_PROBLEM DETAILS:_ Omit the pictures, please, and give each record below again exactly.
Start of Block
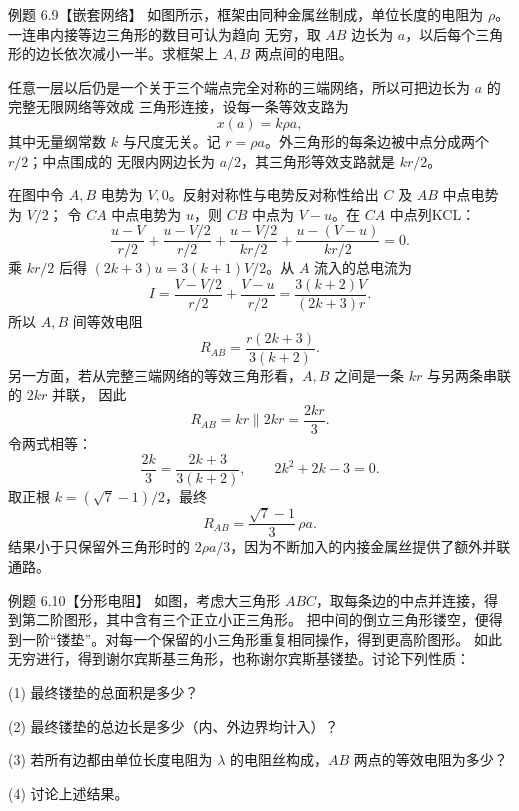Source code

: \begin{origexamplebox}{例题 6.9【嵌套网络】}
如图所示，框架由同种金属丝制成，单位长度的电阻为 $\rho$。一连串内接等边三角形的数目可认为趋向
无穷，取 $AB$ 边长为 $a$，以后每个三角形的边长依次减小一半。求框架上 $A,B$ 两点间的电阻。
\nestedTriangleProblemFigure
{}
\end{origexamplebox}



\begin{xesolution}
任意一层以后仍是一个关于三个端点完全对称的三端网络，所以可把边长为 $a$ 的完整无限网络等效成
三角形连接，设每一条等效支路为
\[
  x(a)=k\rho a,
\]
其中无量纲常数 $k$ 与尺度无关。记 $r=\rho a$。外三角形的每条边被中点分成两个 $r/2$；中点围成的
无限内网边长为 $a/2$，其三角形等效支路就是 $kr/2$。

\nestedTriangleRecursionFigure
{}

在图中令 $A,B$ 电势为 $V,0$。反射对称性与电势反对称性给出 $C$ 及 $AB$ 中点电势为 $V/2$；
令 $CA$ 中点电势为 $u$，则 $CB$ 中点为 $V-u$。在 $CA$ 中点列KCL：
\[
 \frac{u-V}{r/2}+\frac{u-V/2}{r/2}
 +\frac{u-V/2}{kr/2}+\frac{u-(V-u)}{kr/2}=0.
\]
乘 $kr/2$ 后得 $(2k+3)u=3(k+1)V/2$。从 $A$ 流入的总电流为
\[
 I=\frac{V-V/2}{r/2}+\frac{V-u}{r/2}
 =\frac{3(k+2)V}{(2k+3)r}.
\]
所以 $A,B$ 间等效电阻
\[
  R_{AB}=\frac{r(2k+3)}{3(k+2)}.
\]
另一方面，若从完整三端网络的等效三角形看，$A,B$ 之间是一条 $kr$ 与另两条串联的 $2kr$ 并联，
因此
\[
  R_{AB}=kr\parallel 2kr=\frac{2kr}{3}.
\]
令两式相等：
\[
  \frac{2k}{3}=\frac{2k+3}{3(k+2)},
  \qquad 2k^2+2k-3=0.
\]
取正根 $k=(\sqrt7-1)/2$，最终
\[
  \boxed{R_{AB}=\frac{\sqrt7-1}{3}\,\rho a}.
\]
结果小于只保留外三角形时的 $2\rho a/3$，因为不断加入的内接金属丝提供了额外并联通路。
\end{xesolution}

\begin{origexamplebox}{例题 6.10【分形电阻】}
如图，考虑大三角形 $ABC$，取每条边的中点并连接，得到第二阶图形，其中含有三个正立小正三角形。
把中间的倒立三角形镂空，便得到一阶“镂垫”。对每一个保留的小三角形重复相同操作，得到更高阶图形。
如此无穷进行，得到谢尔宾斯基三角形，也称谢尔宾斯基镂垫。讨论下列性质：

(1) 最终镂垫的总面积是多少？

(2) 最终镂垫的总边长是多少（内、外边界均计入）？

(3) 若所有边都由单位长度电阻为 $\lambda$ 的电阻丝构成，$AB$ 两点的等效电阻为多少？

(4) 讨论上述结果。
\sierpinskiProblemFigure
{}
\end{origexamplebox}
End of Block
_SOLUTION:_
Source code

: \begin{origexamplebox}{例题 6.9【嵌套网络】}
如图所示，框架由同种金属丝制成，单位长度的电阻为 $\rho$。一连串内接等边三角形的数目可认为趋向
无穷，取 $AB$ 边长为 $a$，以后每个三角形的边长依次减小一半。求框架上 $A,B$ 两点间的电阻。
\nestedTriangleProblemFigure
{}
\end{origexamplebox}



\begin{xesolution}
任意一层以后仍是一个关于三个端点完全对称的三端网络，所以可把边长为 $a$ 的完整无限网络等效成
三角形连接，设每一条等效支路为
\[
  x(a)=k\rho a,
\]
其中无量纲常数 $k$ 与尺度无关。记 $r=\rho a$。外三角形的每条边被中点分成两个 $r/2$；中点围成的
无限内网边长为 $a/2$，其三角形等效支路就是 $kr/2$。

\nestedTriangleRecursionFigure
{}

在图中令 $A,B$ 电势为 $V,0$。反射对称性与电势反对称性给出 $C$ 及 $AB$ 中点电势为 $V/2$；
令 $CA$ 中点电势为 $u$，则 $CB$ 中点为 $V-u$。在 $CA$ 中点列KCL：
\[
 \frac{u-V}{r/2}+\frac{u-V/2}{r/2}
 +\frac{u-V/2}{kr/2}+\frac{u-(V-u)}{kr/2}=0.
\]
乘 $kr/2$ 后得 $(2k+3)u=3(k+1)V/2$。从 $A$ 流入的总电流为
\[
 I=\frac{V-V/2}{r/2}+\frac{V-u}{r/2}
 =\frac{3(k+2)V}{(2k+3)r}.
\]
所以 $A,B$ 间等效电阻
\[
  R_{AB}=\frac{r(2k+3)}{3(k+2)}.
\]
另一方面，若从完整三端网络的等效三角形看，$A,B$ 之间是一条 $kr$ 与另两条串联的 $2kr$ 并联，
因此
\[
  R_{AB}=kr\parallel 2kr=\frac{2kr}{3}.
\]
令两式相等：
\[
  \frac{2k}{3}=\frac{2k+3}{3(k+2)},
  \qquad 2k^2+2k-3=0.
\]
取正根 $k=(\sqrt7-1)/2$，最终
\[
  \boxed{R_{AB}=\frac{\sqrt7-1}{3}\,\rho a}.
\]
结果小于只保留外三角形时的 $2\rho a/3$，因为不断加入的内接金属丝提供了额外并联通路。
\end{xesolution}

\begin{origexamplebox}{例题 6.10【分形电阻】}
如图，考虑大三角形 $ABC$，取每条边的中点并连接，得到第二阶图形，其中含有三个正立小正三角形。
把中间的倒立三角形镂空，便得到一阶“镂垫”。对每一个保留的小三角形重复相同操作，得到更高阶图形。
如此无穷进行，得到谢尔宾斯基三角形，也称谢尔宾斯基镂垫。讨论下列性质：

(1) 最终镂垫的总面积是多少？

(2) 最终镂垫的总边长是多少（内、外边界均计入）？

(3) 若所有边都由单位长度电阻为 $\lambda$ 的电阻丝构成，$AB$ 两点的等效电阻为多少？

(4) 讨论上述结果。
\sierpinskiProblemFigure
{}
\end{origexamplebox}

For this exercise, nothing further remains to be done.